Every educator, no matter their subject, comes into their profession with the crude outline of a puzzle. There are pieces missing along the border and some sporadic pieces in the middle, but most of it is empty space. As we grow in our profession and lives some of the empty spaces are replaced with a puzzle pieces. They may be one piece or a handful. Those pieces show up with every book we read, class we teach, documentary we watch, and discussion we have. As we grow so does the puzzle. It expands the corners and adds new sections seemingly overnight. Those blank spaces become larger, and we strive to fill them.

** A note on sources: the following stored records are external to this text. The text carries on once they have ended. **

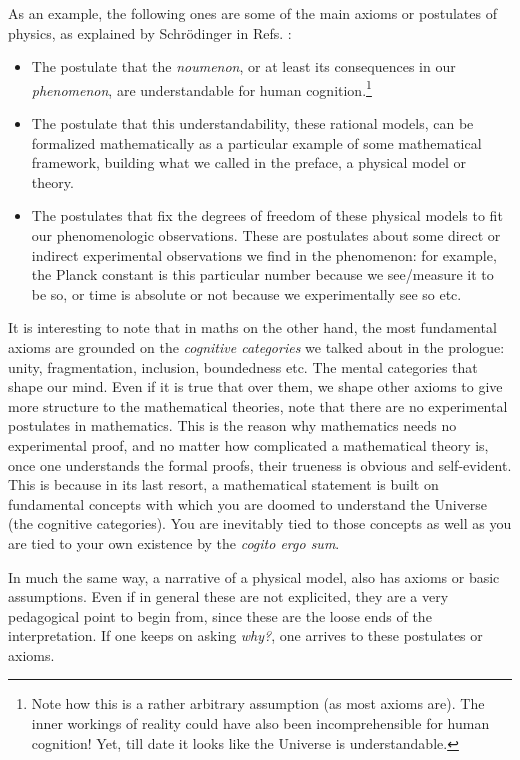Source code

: \documentclass[11pt, a4paper]{article} %
\DeclareRobustCommand{\mybox}[2][gray!10]{%
\begin{tcolorbox}[   %
        left=0.2cm,
        right=0.2cm,
        top=0.15cm,
        bottom=0.15cm,
        colback=#1,
        colframe=#1,
        width=\dimexpr\textwidth\relax, 
        enlarge left by=0mm,
        boxsep=5pt,
        arc=0pt,outer arc=0pt,
        ]
        #2
\end{tcolorbox}
}
\begin{document}
\mybox{As an example, the following ones are some of the main axioms or postulates of physics, as explained by Schrödinger in Refs. \citeA{schrodinger:mind, schrodinger:nature}:\vspace{-0.1cm}
\begin{itemize}
\item The postulate that the {\em noumenon}, or at least its consequences in our {\em phenomenon}, are understandable for human cognition.\footnote{Note how this is a rather arbitrary assumption (as most axioms are). The inner workings of reality could have also been incomprehensible for human cognition! Yet, till date it looks like the Universe is understandable. } 

\item The postulate that this understandability, these rational models, can be formalized mathematically as a particular example of some mathematical framework, building what we called in the preface, a physical model or theory.

\item The postulates that fix the degrees of freedom of these physical models to fit our phenomenologic observations. These are postulates about some direct or indirect experimental observations we find in the phenomenon: for example, the Planck constant is this particular number because we see/measure it to be so, or time is absolute or not because we experimentally see so etc.\vspace{-0.1cm}
\end{itemize}

It is interesting to note that in maths on the other hand, the most fundamental axioms are grounded on the {\em cognitive categories} we talked about in the prologue: unity, fragmentation, inclusion, boundedness etc. The mental categories that shape our mind. Even if it is true that over them, we shape other axioms to give more structure to the mathematical theories, note that there are no experimental postulates in mathematics. This is the reason why mathematics needs no experimental proof, and no matter how complicated a mathematical theory is, once one understands the formal proofs, their trueness is obvious and self-evident. This is because in its last resort, a mathematical statement is built on fundamental concepts with which you are doomed to understand the Universe (the cognitive categories). You are inevitably tied to those concepts as well as you are tied to your own existence by the {\em cogito ergo sum}.}

In much the same way, a narrative of a physical model, also has axioms or basic assumptions. Even if in general these are not explicited, they are a very pedagogical point to begin from, since these are the loose ends of the interpretation. If one keeps on asking {\em why?}, one arrives to these postulates or axioms.
\end{document}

Classrooms Without Borders allows us to add more puzzle pieces to our every growing puzzle. These seminars provide context behind the topics we teach. They provide stories, places, and names. These puzzle pieces are added to our puzzle and allow us to become educators. They put faces to names we teach about and the stories we are chosen to tell. This seminar gave us the puzzle pieces to teach about the Holocaust in Austria and the Czech Republic. The puzzle pieces showed Terezin, Mauthausen, and Schloss Hartheim. They showed Sir Nicholas Winston and the children of the Kindertransport.
We collected these puzzle pieces as we participated in each portion of the Vienna-Prague study seminar. We will take these pieces home and add them to our growing puzzle. We will continue to strive to tell the stories of the Holocaust and educate others. As others participate in the Classrooms Without Borders seminars, they will receive their own puzzle pieces and continue to grow in what they know and teach.
As the study seminar concludes and plans for the upcoming school year start to take shape, retrieve those puzzle pieces you have collected. Reflect on every puzzle piece you add and watch the picture come to life. Collect your puzzle pieces.